In 1987, Frank Elroy Vennes Jr., was convicted on federal charges of money laundering, illegal firearm sales and cocaine distribution.

In 1990, Vennes announced a religious transformation while incarcerated and became a major political contributor after his release .

Vennes was the primary Ponzi scheme fundraiser for Tom Petters, who was convicted of organizing a Ponzi scheme $3.5 billion in Minnesota.

In 2008, Vennes' homes were raided by federal agents in connection with the Petters Ponzi scheme. In July 2011, he was charged with eight counts of securities fraud, six counts of wire fraud, three counts of money laundering, three counts of bank fraud, and two counts of mail fraud.

On February 1, 2013, Vennes pleaded guilty to charges of securities fraud and money laundering and on October 18, 2013, he was sentenced to 15 years in Federal prison.

==1987 Money laundering conviction==
Internal Revenue Service agents investigating suspected money laundering by certain North Dakota car dealers were informed that Vennes, the owner of a pawnshop in Bismarck, North Dakota, had visited Switzerland multiple times and might have experience transferring funds to foreign countries.

Vennes was approached by an undercover IRS agent posing as an investor from Chicago in 1986. He received $370,000 from the agent over the next three months and transferred the funds to offshore accounts in Switzerland, the Isle of Man and the Bahamas. In one transaction, Vennes personally delivered $100,000 to Switzerland. Vennes alleged that his associates had either stolen or lost the $100,000.

Vennes was charged in three indictments in May 1987. He was convicted on federal charges of illegal firearm sales, money laundering and cocaine distribution. He pleaded guilty to the money laundering charge and no contest to the other charges. He was sentenced to five years in federal prison, and served three at the Federal Correctional Institution, Sandstone.

== Prison religious conversion ==
While in prison, Vennes announced a religious conversion. He was released in 1990 and filed a petition for a pardon.
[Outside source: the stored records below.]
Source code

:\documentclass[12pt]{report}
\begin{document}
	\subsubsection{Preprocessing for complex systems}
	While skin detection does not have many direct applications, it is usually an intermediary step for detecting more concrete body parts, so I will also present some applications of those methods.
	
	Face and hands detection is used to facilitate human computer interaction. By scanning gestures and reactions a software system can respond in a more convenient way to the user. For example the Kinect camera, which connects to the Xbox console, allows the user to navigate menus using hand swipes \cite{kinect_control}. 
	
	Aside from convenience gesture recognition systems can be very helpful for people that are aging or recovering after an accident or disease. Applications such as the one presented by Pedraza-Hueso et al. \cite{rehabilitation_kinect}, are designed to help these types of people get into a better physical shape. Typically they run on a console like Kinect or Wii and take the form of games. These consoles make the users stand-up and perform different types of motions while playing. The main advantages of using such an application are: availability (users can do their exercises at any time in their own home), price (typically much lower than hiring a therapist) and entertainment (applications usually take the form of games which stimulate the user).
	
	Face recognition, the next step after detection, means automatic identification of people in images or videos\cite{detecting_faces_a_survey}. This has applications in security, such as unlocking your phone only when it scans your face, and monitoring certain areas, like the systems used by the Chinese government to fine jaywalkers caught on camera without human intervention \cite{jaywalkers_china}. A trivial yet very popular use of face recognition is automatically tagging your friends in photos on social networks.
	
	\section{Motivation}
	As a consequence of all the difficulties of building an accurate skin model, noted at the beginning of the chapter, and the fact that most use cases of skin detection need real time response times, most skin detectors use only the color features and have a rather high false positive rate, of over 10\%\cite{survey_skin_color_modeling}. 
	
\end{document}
Vennes also filed a suit against IRS, alleging that he had been a victim of entrapment.

== Political contributions==
Vennes has been a major financial contributor to the campaigns of former Minnesota Governor Tim Pawlenty and Congresswoman Michele Bachmann. In 2006, he and his family were the top contributors to Bachmann's campaign.

In 2007, Bachmann sent a letter to then-President George W. Bush, recommending that Vennes be pardoned for his crimes. She later withdrew her letter after Vennes' home was raided by federal agents in connection with the Petters Ponzi scheme.
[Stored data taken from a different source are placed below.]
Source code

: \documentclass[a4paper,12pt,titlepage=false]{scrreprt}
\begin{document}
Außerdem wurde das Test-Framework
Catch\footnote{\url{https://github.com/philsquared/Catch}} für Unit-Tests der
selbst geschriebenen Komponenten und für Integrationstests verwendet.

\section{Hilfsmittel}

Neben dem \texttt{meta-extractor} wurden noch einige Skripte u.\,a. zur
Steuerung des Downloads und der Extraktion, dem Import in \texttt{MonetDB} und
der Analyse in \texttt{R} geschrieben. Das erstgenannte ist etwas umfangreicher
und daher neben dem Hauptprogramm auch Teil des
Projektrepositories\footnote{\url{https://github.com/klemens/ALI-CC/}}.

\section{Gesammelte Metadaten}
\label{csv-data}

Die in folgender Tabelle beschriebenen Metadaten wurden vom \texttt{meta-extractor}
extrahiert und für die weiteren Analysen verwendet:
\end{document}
==2013 Tom Petters Ponzi scheme sentencing ==

On September 24, 2008, Vennes' Shorewood, Minnesota home was raided by federal agents in connection with an investigation of Minnesota businessman Tom Petters' $3.5 billion Ponzi scheme. In a basement vault, agents discovered stacks of $100 bills, buckets and boxes of gold and silver coins, boxes of gem stones, trays of jewelry and Rolex watches.

In April 2011, Vennes was indicted in federal court on charges of fraudulently marketing a hedge fund's investments in Petters Company, Inc. (PCI). The indictment alleged that Vennes engaged in 748 transactions involving hundreds of millions of dollars from 1999 through September 2008, and made more than $140 million through investments and commissions. On July 19, 2011, Vennes was charged with eight counts of securities fraud, six counts of wire fraud, three counts of money laundering, two counts of mail fraud, three counts of bank fraud, and two counts of making false statements on credit applications.